▶ [What is required]: Write out the entries, please, from the line containing "Polynomial Gridgeneration Wizzard" through their final line, exactly and with nothing else.

▶ [Entries shown]:

■ ■ ■ ■ ■ ■ ■

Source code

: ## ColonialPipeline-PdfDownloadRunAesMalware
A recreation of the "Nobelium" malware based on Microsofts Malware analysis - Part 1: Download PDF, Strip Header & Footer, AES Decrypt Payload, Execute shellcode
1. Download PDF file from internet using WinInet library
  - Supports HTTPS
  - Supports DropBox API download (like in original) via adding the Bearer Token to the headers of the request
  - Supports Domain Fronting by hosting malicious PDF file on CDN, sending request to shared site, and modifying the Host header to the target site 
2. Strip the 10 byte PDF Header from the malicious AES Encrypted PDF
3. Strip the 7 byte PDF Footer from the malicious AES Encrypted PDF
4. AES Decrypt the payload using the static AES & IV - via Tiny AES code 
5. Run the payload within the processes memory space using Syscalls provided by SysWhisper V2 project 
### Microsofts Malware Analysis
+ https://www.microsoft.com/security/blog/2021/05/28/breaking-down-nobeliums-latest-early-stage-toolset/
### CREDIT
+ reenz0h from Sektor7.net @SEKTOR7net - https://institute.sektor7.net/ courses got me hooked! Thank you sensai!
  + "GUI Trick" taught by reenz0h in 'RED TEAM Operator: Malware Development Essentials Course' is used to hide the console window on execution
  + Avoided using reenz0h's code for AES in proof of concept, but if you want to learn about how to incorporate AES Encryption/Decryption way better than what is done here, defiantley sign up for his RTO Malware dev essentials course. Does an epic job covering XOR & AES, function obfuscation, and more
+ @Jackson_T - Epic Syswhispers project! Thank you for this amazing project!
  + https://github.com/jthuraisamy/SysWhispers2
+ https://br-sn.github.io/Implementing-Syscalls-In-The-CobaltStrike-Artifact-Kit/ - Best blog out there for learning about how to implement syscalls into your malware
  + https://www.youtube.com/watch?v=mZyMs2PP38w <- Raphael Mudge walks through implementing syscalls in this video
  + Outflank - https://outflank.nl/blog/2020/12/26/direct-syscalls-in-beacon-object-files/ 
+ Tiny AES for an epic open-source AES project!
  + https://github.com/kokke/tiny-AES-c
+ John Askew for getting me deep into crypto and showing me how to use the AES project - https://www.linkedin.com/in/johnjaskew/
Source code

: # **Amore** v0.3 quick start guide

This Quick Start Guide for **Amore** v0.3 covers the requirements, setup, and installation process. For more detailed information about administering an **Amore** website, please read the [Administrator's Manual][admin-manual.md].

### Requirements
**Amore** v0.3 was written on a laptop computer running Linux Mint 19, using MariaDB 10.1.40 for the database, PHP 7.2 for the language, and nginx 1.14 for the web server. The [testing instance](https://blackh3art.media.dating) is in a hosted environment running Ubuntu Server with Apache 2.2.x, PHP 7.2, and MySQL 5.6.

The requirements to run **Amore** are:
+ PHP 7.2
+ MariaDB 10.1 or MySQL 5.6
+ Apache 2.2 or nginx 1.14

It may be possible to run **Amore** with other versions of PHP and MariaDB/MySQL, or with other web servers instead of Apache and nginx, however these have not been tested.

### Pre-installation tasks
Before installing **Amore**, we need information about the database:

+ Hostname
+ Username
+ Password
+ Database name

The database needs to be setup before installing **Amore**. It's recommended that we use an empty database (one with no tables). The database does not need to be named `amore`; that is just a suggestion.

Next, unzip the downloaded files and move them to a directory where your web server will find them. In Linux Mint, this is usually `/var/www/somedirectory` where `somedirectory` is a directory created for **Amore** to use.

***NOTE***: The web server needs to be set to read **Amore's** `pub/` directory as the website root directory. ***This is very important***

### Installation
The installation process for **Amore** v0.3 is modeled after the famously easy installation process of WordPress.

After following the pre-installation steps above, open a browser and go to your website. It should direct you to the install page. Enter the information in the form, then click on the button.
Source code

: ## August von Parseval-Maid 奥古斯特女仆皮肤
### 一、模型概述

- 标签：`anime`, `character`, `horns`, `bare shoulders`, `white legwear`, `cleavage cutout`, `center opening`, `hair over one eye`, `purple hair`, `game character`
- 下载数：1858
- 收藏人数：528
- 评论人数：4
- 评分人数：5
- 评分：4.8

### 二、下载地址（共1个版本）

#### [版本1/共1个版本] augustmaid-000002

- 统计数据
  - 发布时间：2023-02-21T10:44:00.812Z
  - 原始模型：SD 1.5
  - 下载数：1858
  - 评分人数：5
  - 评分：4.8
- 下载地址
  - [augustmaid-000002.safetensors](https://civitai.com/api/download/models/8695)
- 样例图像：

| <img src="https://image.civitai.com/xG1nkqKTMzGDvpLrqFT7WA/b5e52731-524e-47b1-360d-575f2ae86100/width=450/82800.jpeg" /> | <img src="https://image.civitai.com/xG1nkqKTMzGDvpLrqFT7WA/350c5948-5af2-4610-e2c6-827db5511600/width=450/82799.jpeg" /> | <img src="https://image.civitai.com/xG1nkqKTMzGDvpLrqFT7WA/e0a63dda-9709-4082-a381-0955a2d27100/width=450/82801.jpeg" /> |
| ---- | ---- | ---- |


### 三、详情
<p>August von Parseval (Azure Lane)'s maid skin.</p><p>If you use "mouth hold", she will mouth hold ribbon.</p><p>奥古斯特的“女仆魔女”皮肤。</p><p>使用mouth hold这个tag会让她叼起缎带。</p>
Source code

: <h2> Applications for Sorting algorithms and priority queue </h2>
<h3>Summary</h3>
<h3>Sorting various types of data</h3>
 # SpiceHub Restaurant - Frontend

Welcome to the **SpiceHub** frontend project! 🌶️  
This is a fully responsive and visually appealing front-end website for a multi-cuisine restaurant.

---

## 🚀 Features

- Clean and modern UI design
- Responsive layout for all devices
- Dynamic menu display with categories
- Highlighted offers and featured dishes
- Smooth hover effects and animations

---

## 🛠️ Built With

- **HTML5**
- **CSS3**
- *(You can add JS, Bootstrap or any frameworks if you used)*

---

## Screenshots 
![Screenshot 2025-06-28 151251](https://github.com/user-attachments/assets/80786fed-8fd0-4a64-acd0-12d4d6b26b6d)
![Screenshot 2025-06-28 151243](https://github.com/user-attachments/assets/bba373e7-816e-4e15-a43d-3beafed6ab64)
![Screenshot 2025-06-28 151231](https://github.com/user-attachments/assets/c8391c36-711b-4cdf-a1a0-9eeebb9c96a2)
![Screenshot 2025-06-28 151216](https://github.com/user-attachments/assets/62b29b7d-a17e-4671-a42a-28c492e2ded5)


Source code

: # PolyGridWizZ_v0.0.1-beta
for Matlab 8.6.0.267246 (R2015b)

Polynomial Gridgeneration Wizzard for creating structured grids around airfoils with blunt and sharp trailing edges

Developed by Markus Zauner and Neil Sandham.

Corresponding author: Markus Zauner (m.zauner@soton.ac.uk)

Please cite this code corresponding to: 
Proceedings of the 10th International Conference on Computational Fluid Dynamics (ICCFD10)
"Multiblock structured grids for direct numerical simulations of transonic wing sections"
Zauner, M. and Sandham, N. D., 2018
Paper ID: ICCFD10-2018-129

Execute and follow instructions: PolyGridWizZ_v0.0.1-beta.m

■ ■ ■ ■ ■ ■ ■

▶ [Answer to this problem]:
Polynomial Gridgeneration Wizzard for creating structured grids around airfoils with blunt and sharp trailing edges

Developed by Markus Zauner and Neil Sandham.

Corresponding author: Markus Zauner (m.zauner@soton.ac.uk)

Please cite this code corresponding to: 
Proceedings of the 10th International Conference on Computational Fluid Dynamics (ICCFD10)
"Multiblock structured grids for direct numerical simulations of transonic wing sections"
Zauner, M. and Sandham, N. D., 2018
Paper ID: ICCFD10-2018-129

Execute and follow instructions: PolyGridWizZ_v0.0.1-beta.m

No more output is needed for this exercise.